A phase change occurs when a substance transitions between solid, liquid, or gas states. This process does not necessarily involve a change in temperature but rather a change in the energy state of the substance.
For example, when ice melts to form liquid water, it undergoes a phase change from solid to liquid. During this transformation, energy is absorbed to break the molecular bonds holding the ice structure together.

• Phase changes occur at specific temperatures and pressures.
• The common phase changes include melting, freezing, vaporization, condensation, sublimation, and deposition.

Understanding the concept of phase change is crucial to explaining how ice, when thrown into the ocean, can affect the temperature and composition of ocean water.

Heat capacity is a property of a material that indicates how much heat it requires to change its temperature by a certain amount. The higher the heat capacity, the more energy is needed to raise a material's temperature.
Specific heat capacity, often simply referred to as specific heat, is a more relatable concept. It refers to the amount of heat per unit mass required to raise the temperature by one degree Celsius (or Kelvin).

• For instance, the specific heat capacity of ice is about 2.09 J/g°C, meaning it takes 2.09 joules to raise 1 gram of ice by 1°C.
• Water has a significantly higher specific heat capacity, around 4.18 J/g°C, which helps moderate the Earth's climate by absorbing substantial amounts of heat.

Understanding heat capacity helps in calculating the energy exchanges during heating or cooling processes, such as when ice melts in the ocean.

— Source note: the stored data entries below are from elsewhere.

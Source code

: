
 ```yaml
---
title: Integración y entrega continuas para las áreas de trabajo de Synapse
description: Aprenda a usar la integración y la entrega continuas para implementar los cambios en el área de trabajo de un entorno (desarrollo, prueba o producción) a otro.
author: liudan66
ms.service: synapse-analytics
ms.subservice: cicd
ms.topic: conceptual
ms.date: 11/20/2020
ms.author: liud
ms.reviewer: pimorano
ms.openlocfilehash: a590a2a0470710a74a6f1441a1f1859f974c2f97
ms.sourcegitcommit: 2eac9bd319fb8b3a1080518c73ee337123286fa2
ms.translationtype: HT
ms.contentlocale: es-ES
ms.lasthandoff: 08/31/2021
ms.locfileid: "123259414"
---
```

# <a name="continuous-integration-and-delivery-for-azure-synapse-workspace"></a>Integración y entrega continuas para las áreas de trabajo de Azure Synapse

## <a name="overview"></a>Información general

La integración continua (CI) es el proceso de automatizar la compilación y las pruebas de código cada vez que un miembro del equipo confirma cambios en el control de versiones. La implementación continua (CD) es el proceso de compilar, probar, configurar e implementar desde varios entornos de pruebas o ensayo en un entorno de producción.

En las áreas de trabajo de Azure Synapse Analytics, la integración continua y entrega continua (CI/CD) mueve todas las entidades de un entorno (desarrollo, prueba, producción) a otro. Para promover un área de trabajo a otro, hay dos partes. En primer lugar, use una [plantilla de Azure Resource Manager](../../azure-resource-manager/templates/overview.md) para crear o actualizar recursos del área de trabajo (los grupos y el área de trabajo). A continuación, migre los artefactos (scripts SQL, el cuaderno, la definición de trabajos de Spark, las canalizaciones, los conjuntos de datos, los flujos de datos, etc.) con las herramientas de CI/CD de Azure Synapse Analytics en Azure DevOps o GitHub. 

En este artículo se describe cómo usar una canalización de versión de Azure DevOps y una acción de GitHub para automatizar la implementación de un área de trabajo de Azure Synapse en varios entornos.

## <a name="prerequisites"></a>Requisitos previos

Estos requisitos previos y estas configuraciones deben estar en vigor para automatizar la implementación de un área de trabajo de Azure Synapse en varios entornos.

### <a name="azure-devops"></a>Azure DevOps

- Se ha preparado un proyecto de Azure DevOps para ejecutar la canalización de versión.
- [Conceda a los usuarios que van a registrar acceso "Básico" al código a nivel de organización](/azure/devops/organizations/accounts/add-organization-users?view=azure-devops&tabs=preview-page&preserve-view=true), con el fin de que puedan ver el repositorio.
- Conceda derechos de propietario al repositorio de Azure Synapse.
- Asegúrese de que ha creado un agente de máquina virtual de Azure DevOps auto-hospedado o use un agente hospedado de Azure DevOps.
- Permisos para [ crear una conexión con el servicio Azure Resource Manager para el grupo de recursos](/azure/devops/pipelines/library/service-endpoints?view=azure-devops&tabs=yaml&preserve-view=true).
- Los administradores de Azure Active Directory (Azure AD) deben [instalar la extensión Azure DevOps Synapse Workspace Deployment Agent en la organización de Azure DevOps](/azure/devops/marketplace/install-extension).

Energy transfer is the movement of energy from one place or object to another and can occur in several ways, including conduction, convection, and radiation. In the context of melting ice caps, energy transfer is primarily concerned with heating the ice to transform it into water.
When energy is transferred to ice, it causes the ice to warm until it reaches the melting point. At this point, any additional energy contributes to the phase change from solid to liquid, rather than increasing temperature.

• Exchange of energy during phase changes does not increase temperature; instead, it changes the state of the matter.
• This process is important for understanding how the ice caps melting into the ocean would lead to a decrease in the overall temperature of the ocean.

Recognizing the idioms of energy transfer aids in comprehending the thermal dynamics at play during such large-scale environmental processes.

Latent heat refers to the heat required to change the state of a substance without altering its temperature. In our example of ice melting, latent heat is the energy needed to convert solid ice at 0°C to liquid water at the same temperature.
The latent heat of fusion is specifically the energy needed for a solid to become a liquid. For water, this is approximately 334 J/g.

• Latent heat varies between substances based on molecular composition and bonding.
• It is crucial for understanding processes like ice melting into water, as the latent heat must be supplied to affect the phase change.

Grasping the concept of latent heat is essential for solving problems related to phase changes and energy balance, like predicting temperature shifts caused by melting ice caps.